## Work instructions
Every record, from first to last, should be retyped word for word.

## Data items
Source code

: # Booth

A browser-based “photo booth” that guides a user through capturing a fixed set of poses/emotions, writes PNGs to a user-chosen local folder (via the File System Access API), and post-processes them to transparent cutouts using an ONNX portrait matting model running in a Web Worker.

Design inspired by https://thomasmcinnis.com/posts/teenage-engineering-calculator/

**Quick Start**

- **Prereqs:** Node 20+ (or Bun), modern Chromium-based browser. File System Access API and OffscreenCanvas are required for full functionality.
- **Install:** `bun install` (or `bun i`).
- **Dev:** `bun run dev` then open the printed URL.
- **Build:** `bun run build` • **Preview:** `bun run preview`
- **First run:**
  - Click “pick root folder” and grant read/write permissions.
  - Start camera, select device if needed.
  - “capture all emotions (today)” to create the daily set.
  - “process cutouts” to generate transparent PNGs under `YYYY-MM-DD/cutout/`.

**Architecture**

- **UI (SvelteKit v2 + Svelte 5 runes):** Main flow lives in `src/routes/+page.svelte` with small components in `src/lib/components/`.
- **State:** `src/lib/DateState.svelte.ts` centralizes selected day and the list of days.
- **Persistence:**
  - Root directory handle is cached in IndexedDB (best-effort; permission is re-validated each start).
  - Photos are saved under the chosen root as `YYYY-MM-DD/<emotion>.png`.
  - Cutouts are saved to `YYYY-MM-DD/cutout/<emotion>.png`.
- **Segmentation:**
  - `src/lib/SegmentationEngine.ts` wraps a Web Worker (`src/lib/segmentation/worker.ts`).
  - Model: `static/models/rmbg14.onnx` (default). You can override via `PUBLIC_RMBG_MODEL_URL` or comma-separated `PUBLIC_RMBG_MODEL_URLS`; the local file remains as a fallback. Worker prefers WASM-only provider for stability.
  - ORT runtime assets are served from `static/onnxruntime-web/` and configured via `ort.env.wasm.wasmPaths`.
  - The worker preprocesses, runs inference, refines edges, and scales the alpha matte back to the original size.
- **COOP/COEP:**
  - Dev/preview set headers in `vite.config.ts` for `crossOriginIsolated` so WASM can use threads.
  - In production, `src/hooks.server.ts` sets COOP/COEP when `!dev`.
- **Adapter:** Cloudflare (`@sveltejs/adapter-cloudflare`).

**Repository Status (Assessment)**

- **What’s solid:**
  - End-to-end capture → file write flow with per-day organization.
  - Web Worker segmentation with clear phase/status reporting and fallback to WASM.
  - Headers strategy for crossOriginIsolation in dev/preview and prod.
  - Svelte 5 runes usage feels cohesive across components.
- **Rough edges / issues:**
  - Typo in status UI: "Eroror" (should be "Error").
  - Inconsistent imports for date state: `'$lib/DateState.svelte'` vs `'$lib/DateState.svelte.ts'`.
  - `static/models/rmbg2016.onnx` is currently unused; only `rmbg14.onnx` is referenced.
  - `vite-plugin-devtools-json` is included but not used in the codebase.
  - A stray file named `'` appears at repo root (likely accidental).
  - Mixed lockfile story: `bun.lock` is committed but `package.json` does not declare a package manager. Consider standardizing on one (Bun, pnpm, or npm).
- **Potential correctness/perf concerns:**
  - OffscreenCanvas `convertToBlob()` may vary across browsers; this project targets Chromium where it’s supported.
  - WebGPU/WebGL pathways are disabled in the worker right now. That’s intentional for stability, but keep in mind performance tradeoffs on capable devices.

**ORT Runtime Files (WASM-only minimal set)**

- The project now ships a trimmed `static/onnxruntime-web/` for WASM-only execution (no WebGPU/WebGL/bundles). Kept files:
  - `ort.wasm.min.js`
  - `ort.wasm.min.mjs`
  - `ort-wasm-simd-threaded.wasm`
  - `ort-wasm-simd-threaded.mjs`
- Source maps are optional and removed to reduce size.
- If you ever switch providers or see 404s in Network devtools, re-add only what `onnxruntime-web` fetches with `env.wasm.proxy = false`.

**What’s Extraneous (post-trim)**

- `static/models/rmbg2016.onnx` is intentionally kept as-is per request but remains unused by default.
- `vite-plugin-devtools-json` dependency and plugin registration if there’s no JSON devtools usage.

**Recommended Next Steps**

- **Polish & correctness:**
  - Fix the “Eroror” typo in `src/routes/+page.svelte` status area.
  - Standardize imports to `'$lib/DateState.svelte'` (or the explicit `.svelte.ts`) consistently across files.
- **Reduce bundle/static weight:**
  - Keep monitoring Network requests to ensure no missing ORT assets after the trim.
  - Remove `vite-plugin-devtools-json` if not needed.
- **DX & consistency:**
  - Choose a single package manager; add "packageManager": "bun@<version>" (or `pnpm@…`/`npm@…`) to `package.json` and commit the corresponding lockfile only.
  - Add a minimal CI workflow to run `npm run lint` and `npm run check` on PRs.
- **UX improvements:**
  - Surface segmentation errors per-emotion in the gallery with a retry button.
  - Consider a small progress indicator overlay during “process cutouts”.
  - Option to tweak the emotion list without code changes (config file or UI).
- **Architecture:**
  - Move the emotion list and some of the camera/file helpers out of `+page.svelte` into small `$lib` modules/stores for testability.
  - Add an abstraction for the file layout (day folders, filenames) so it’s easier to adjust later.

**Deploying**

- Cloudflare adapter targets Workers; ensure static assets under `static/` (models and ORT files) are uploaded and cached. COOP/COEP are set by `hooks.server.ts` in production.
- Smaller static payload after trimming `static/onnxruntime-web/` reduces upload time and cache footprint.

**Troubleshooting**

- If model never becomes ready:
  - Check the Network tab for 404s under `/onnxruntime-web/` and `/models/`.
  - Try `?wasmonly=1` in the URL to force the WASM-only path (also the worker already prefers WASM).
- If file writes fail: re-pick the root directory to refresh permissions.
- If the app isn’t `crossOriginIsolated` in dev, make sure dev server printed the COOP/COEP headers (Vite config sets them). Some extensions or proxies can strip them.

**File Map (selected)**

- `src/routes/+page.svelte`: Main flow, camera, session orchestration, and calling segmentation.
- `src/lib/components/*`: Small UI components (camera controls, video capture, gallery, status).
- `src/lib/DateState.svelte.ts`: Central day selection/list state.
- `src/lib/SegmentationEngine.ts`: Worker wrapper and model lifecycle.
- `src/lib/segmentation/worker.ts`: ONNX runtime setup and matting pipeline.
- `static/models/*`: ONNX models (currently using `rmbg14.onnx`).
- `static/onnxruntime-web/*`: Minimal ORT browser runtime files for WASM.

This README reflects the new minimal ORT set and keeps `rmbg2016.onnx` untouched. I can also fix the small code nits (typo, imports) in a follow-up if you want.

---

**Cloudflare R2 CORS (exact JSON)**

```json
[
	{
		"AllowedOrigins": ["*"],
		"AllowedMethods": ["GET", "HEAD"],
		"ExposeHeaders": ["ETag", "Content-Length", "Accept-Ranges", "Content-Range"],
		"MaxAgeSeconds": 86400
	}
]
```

## Finished task
Source code

: # Booth

A browser-based “photo booth” that guides a user through capturing a fixed set of poses/emotions, writes PNGs to a user-chosen local folder (via the File System Access API), and post-processes them to transparent cutouts using an ONNX portrait matting model running in a Web Worker.

Design inspired by https://thomasmcinnis.com/posts/teenage-engineering-calculator/

**Quick Start**

- **Prereqs:** Node 20+ (or Bun), modern Chromium-based browser. File System Access API and OffscreenCanvas are required for full functionality.
- **Install:** `bun install` (or `bun i`).
- **Dev:** `bun run dev` then open the printed URL.
- **Build:** `bun run build` • **Preview:** `bun run preview`
- **First run:**
  - Click “pick root folder” and grant read/write permissions.
  - Start camera, select device if needed.
  - “capture all emotions (today)” to create the daily set.
  - “process cutouts” to generate transparent PNGs under `YYYY-MM-DD/cutout/`.

**Architecture**

- **UI (SvelteKit v2 + Svelte 5 runes):** Main flow lives in `src/routes/+page.svelte` with small components in `src/lib/components/`.
- **State:** `src/lib/DateState.svelte.ts` centralizes selected day and the list of days.
- **Persistence:**
  - Root directory handle is cached in IndexedDB (best-effort; permission is re-validated each start).
  - Photos are saved under the chosen root as `YYYY-MM-DD/<emotion>.png`.
  - Cutouts are saved to `YYYY-MM-DD/cutout/<emotion>.png`.
- **Segmentation:**
  - `src/lib/SegmentationEngine.ts` wraps a Web Worker (`src/lib/segmentation/worker.ts`).
  - Model: `static/models/rmbg14.onnx` (default). You can override via `PUBLIC_RMBG_MODEL_URL` or comma-separated `PUBLIC_RMBG_MODEL_URLS`; the local file remains as a fallback. Worker prefers WASM-only provider for stability.
  - ORT runtime assets are served from `static/onnxruntime-web/` and configured via `ort.env.wasm.wasmPaths`.
  - The worker preprocesses, runs inference, refines edges, and scales the alpha matte back to the original size.
- **COOP/COEP:**
  - Dev/preview set headers in `vite.config.ts` for `crossOriginIsolated` so WASM can use threads.
  - In production, `src/hooks.server.ts` sets COOP/COEP when `!dev`.
- **Adapter:** Cloudflare (`@sveltejs/adapter-cloudflare`).

**Repository Status (Assessment)**

- **What’s solid:**
  - End-to-end capture → file write flow with per-day organization.
  - Web Worker segmentation with clear phase/status reporting and fallback to WASM.
  - Headers strategy for crossOriginIsolation in dev/preview and prod.
  - Svelte 5 runes usage feels cohesive across components.
- **Rough edges / issues:**
  - Typo in status UI: "Eroror" (should be "Error").
  - Inconsistent imports for date state: `'$lib/DateState.svelte'` vs `'$lib/DateState.svelte.ts'`.
  - `static/models/rmbg2016.onnx` is currently unused; only `rmbg14.onnx` is referenced.
  - `vite-plugin-devtools-json` is included but not used in the codebase.
  - A stray file named `'` appears at repo root (likely accidental).
  - Mixed lockfile story: `bun.lock` is committed but `package.json` does not declare a package manager. Consider standardizing on one (Bun, pnpm, or npm).
- **Potential correctness/perf concerns:**
  - OffscreenCanvas `convertToBlob()` may vary across browsers; this project targets Chromium where it’s supported.
  - WebGPU/WebGL pathways are disabled in the worker right now. That’s intentional for stability, but keep in mind performance tradeoffs on capable devices.

**ORT Runtime Files (WASM-only minimal set)**

- The project now ships a trimmed `static/onnxruntime-web/` for WASM-only execution (no WebGPU/WebGL/bundles). Kept files:
  - `ort.wasm.min.js`
  - `ort.wasm.min.mjs`
  - `ort-wasm-simd-threaded.wasm`
  - `ort-wasm-simd-threaded.mjs`
- Source maps are optional and removed to reduce size.
- If you ever switch providers or see 404s in Network devtools, re-add only what `onnxruntime-web` fetches with `env.wasm.proxy = false`.

**What’s Extraneous (post-trim)**

- `static/models/rmbg2016.onnx` is intentionally kept as-is per request but remains unused by default.
- `vite-plugin-devtools-json` dependency and plugin registration if there’s no JSON devtools usage.

**Recommended Next Steps**

- **Polish & correctness:**
  - Fix the “Eroror” typo in `src/routes/+page.svelte` status area.
  - Standardize imports to `'$lib/DateState.svelte'` (or the explicit `.svelte.ts`) consistently across files.
- **Reduce bundle/static weight:**
  - Keep monitoring Network requests to ensure no missing ORT assets after the trim.
  - Remove `vite-plugin-devtools-json` if not needed.
- **DX & consistency:**
  - Choose a single package manager; add "packageManager": "bun@<version>" (or `pnpm@…`/`npm@…`) to `package.json` and commit the corresponding lockfile only.
  - Add a minimal CI workflow to run `npm run lint` and `npm run check` on PRs.
- **UX improvements:**
  - Surface segmentation errors per-emotion in the gallery with a retry button.
  - Consider a small progress indicator overlay during “process cutouts”.
  - Option to tweak the emotion list without code changes (config file or UI).
- **Architecture:**
  - Move the emotion list and some of the camera/file helpers out of `+page.svelte` into small `$lib` modules/stores for testability.
  - Add an abstraction for the file layout (day folders, filenames) so it’s easier to adjust later.

**Deploying**

- Cloudflare adapter targets Workers; ensure static assets under `static/` (models and ORT files) are uploaded and cached. COOP/COEP are set by `hooks.server.ts` in production.
- Smaller static payload after trimming `static/onnxruntime-web/` reduces upload time and cache footprint.

**Troubleshooting**

- If model never becomes ready:
  - Check the Network tab for 404s under `/onnxruntime-web/` and `/models/`.
  - Try `?wasmonly=1` in the URL to force the WASM-only path (also the worker already prefers WASM).
- If file writes fail: re-pick the root directory to refresh permissions.
- If the app isn’t `crossOriginIsolated` in dev, make sure dev server printed the COOP/COEP headers (Vite config sets them). Some extensions or proxies can strip them.

**File Map (selected)**

- `src/routes/+page.svelte`: Main flow, camera, session orchestration, and calling segmentation.
- `src/lib/components/*`: Small UI components (camera controls, video capture, gallery, status).
- `src/lib/DateState.svelte.ts`: Central day selection/list state.
- `src/lib/SegmentationEngine.ts`: Worker wrapper and model lifecycle.
- `src/lib/segmentation/worker.ts`: ONNX runtime setup and matting pipeline.
- `static/models/*`: ONNX models (currently using `rmbg14.onnx`).
- `static/onnxruntime-web/*`: Minimal ORT browser runtime files for WASM.

This README reflects the new minimal ORT set and keeps `rmbg2016.onnx` untouched. I can also fix the small code nits (typo, imports) in a follow-up if you want.

---

**Cloudflare R2 CORS (exact JSON)**

```json
[
	{
		"AllowedOrigins": ["*"],
		"AllowedMethods": ["GET", "HEAD"],
		"ExposeHeaders": ["ETag", "Content-Length", "Accept-Ranges", "Content-Range"],
		"MaxAgeSeconds": 86400
	}
]
```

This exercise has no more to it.